In this embodiment, the processor 680 is configured to read the maximum power of LTE, the maximum power of ENDC, and the current power of LTE; under the condition that the current power of the LTE is smaller than the maximum power of the LTE, carrying out LTE network registration; comparing the current power of the LTE with the maximum power of the ENDC, and adjusting the current power of the LTE to obtain the adjusted current power of the LTE, wherein the adjusted current power of the LTE is smaller than the maximum power of the ENDC; and performing new wireless NR network registration according to the adjusted current power of the LTE.

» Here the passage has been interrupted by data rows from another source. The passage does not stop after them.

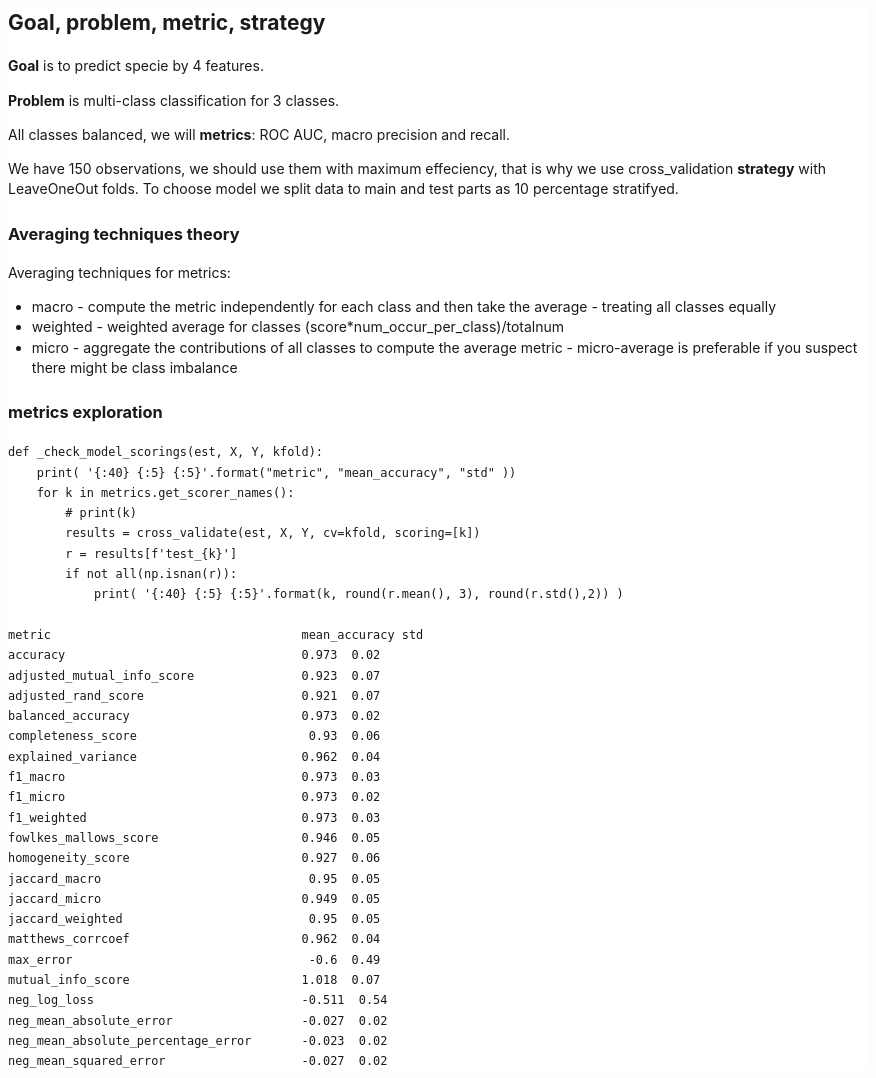 
<a id="org631623b"></a>

## Goal, problem, metric, strategy

**Goal** is to predict specie by 4 features.

**Problem** is multi-class classification for 3 classes.

All classes balanced, we will **metrics**: ROC AUC, macro precision and recall.

We have 150 observations, we should use them with maximum effeciency, that is why we use
 cross\_validation **strategy** with LeaveOneOut folds.  To choose model we split data to main and test parts as 10
 percentage stratifyed.


<a id="org3147c12"></a>

### Averaging techniques theory

Averaging techniques for metrics:

-   macro - compute the metric independently for each class and then take the average - treating all classes
    equally
-   weighted - weighted average for classes (score\*num\_occur\_per\_class)/totalnum
-   micro - aggregate the contributions of all classes to compute the average metric - micro-average is
    preferable if you suspect there might be class imbalance


<a id="org5653074"></a>

### metrics exploration

    def _check_model_scorings(est, X, Y, kfold):
        print( '{:40} {:5} {:5}'.format("metric", "mean_accuracy", "std" ))
        for k in metrics.get_scorer_names():
            # print(k)
            results = cross_validate(est, X, Y, cv=kfold, scoring=[k])
            r = results[f'test_{k}']
            if not all(np.isnan(r)):
                print( '{:40} {:5} {:5}'.format(k, round(r.mean(), 3), round(r.std(),2)) )

    metric                                   mean_accuracy std
    accuracy                                 0.973  0.02
    adjusted_mutual_info_score               0.923  0.07
    adjusted_rand_score                      0.921  0.07
    balanced_accuracy                        0.973  0.02
    completeness_score                        0.93  0.06
    explained_variance                       0.962  0.04
    f1_macro                                 0.973  0.03
    f1_micro                                 0.973  0.02
    f1_weighted                              0.973  0.03
    fowlkes_mallows_score                    0.946  0.05
    homogeneity_score                        0.927  0.06
    jaccard_macro                             0.95  0.05
    jaccard_micro                            0.949  0.05
    jaccard_weighted                          0.95  0.05
    matthews_corrcoef                        0.962  0.04
    max_error                                 -0.6  0.49
    mutual_info_score                        1.018  0.07
    neg_log_loss                             -0.511  0.54
    neg_mean_absolute_error                  -0.027  0.02
    neg_mean_absolute_percentage_error       -0.023  0.02
    neg_mean_squared_error                   -0.027  0.02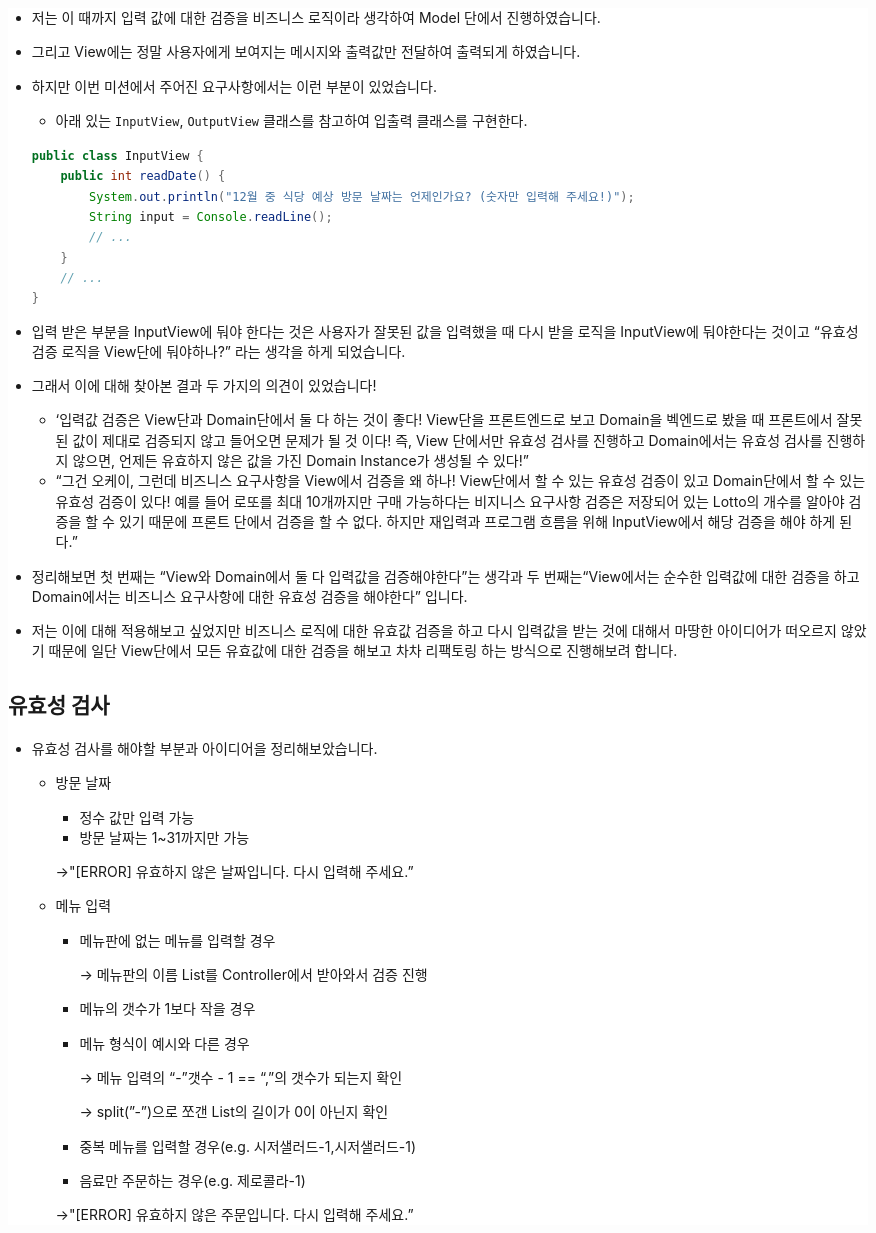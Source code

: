 - 저는 이 때까지 입력 값에 대한 검증을 비즈니스 로직이라 생각하여 Model 단에서 진행하였습니다.
- 그리고 View에는 정말 사용자에게 보여지는 메시지와 출력값만 전달하여 출력되게 하였습니다.
- 하지만 이번 미션에서 주어진 요구사항에서는 이런 부분이 있었습니다.
    - 아래 있는 `InputView`, `OutputView` 클래스를 참고하여 입출력 클래스를 구현한다.
    
    ```java
    public class InputView {
        public int readDate() {
            System.out.println("12월 중 식당 예상 방문 날짜는 언제인가요? (숫자만 입력해 주세요!)");
            String input = Console.readLine();    
            // ...
        }
        // ...
    }
    ```
    
- 입력 받은 부분을 InputView에 둬야 한다는 것은 사용자가 잘못된 값을 입력했을 때 다시 받을 로직을 InputView에 둬야한다는 것이고 “유효성 검증 로직을 View단에 둬야하나?” 라는 생각을 하게 되었습니다.
- 그래서 이에 대해 찾아본 결과  두 가지의 의견이 있었습니다!
    - ‘입력값 검증은 View단과 Domain단에서 둘 다 하는 것이 좋다! View단을 프론트엔드로 보고 Domain을 벡엔드로 봤을 때 프론트에서 잘못된 값이 제대로 검증되지 않고 들어오면 문제가 될 것 이다! 즉, View 단에서만 유효성 검사를 진행하고 Domain에서는 유효성 검사를 진행하지 않으면, 언제든 유효하지 않은 값을 가진 Domain Instance가 생성될 수 있다!”
    - “그건 오케이, 그런데 비즈니스 요구사항을 View에서 검증을 왜 하나! View단에서 할 수 있는 유효성 검증이 있고 Domain단에서 할 수 있는 유효성 검증이 있다! 예를 들어 로또를 최대 10개까지만 구매 가능하다는 비지니스 요구사항 검증은 저장되어 있는 Lotto의 개수를 알아야 검증을 할 수 있기 때문에 프론트 단에서 검증을 할 수 없다. 하지만 재입력과 프로그램 흐름을 위해 InputView에서 해당 검증을 해야 하게 된다.”
- 정리해보면 첫 번째는 “View와 Domain에서 둘 다 입력값을 검증해야한다”는 생각과 두 번째는“View에서는 순수한 입력값에 대한 검증을 하고 Domain에서는 비즈니스 요구사항에 대한 유효성 검증을 해야한다” 입니다.
- 저는 이에 대해 적용해보고 싶었지만 비즈니스 로직에 대한 유효값 검증을 하고 다시 입력값을 받는 것에 대해서 마땅한 아이디어가 떠오르지 않았기 때문에 일단 View단에서 모든 유효값에 대한 검증을 해보고 차차 리팩토링 하는 방식으로 진행해보려 합니다.

## 유효성 검사

- 유효성 검사를 해야할 부분과 아이디어을 정리해보았습니다.
    - 방문 날짜
        - 정수 값만 입력 가능
        - 방문 날짜는 1~31까지만 가능
        
        →"[ERROR] 유효하지 않은 날짜입니다. 다시 입력해 주세요.”
        
    - 메뉴 입력
        - 메뉴판에 없는 메뉴를 입력할 경우
            
            → 메뉴판의 이름 List를 Controller에서 받아와서 검증 진행
            
        - 메뉴의 갯수가 1보다 작을 경우
        - 메뉴 형식이 예시와 다른 경우
            
            → 메뉴 입력의 “-”갯수 - 1 == “,”의 갯수가 되는지 확인
            
            → split(”-”)으로 쪼갠 List의 길이가 0이 아닌지 확인
            
        - 중복 메뉴를 입력할 경우(e.g. 시저샐러드-1,시저샐러드-1)
        - 음료만 주문하는 경우(e.g. 제로콜라-1)
        
        →"[ERROR] 유효하지 않은 주문입니다. 다시 입력해 주세요.”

Optionally, the processor 680 is specifically configured to compare the current power of the LTE with the maximum power of the endec when the current power of the LTE is smaller than the maximum power of the LTE; when the current power of the LTE is larger than or equal to the maximum power of the ENDC, subtracting a first preset step length from the current power of the LTE to obtain the current power of the LTE with the first preset step length reduced;

a processor 680, specifically configured to perform NR network registration when the current power of the LTE with the first preset step size reduced is smaller than the maximum power of the endec; and under the condition that the current power of the LTE with the reduced first preset step is larger than or equal to the maximum power of the ENDC, subtracting the first preset step from the current power of the LTE with the reduced first preset step, and performing NR network registration under the condition that the current power of the LTE with the reduced preset step is smaller than the maximum power of the ENDC.

Optionally, the processor 680 is further configured to perform NR network registration when the current power of the LTE is smaller than the maximum power of the endec.

Optionally, the processor 680 is specifically configured to compare the current power of the LTE with the maximum power of the endec when the current power of the LTE is smaller than the maximum power of the LTE; under the condition that the current power of the LTE is smaller than the maximum power of the ENDC, increasing the current power of the LTE by a second preset step length to obtain the current power of the LTE increased by the second preset step length;

the processor 680 is specifically configured to perform LTE network registration and NR network registration when the current power of the LTE with the second preset step size added is smaller than the maximum power of the LTE and smaller than the maximum power of the endec.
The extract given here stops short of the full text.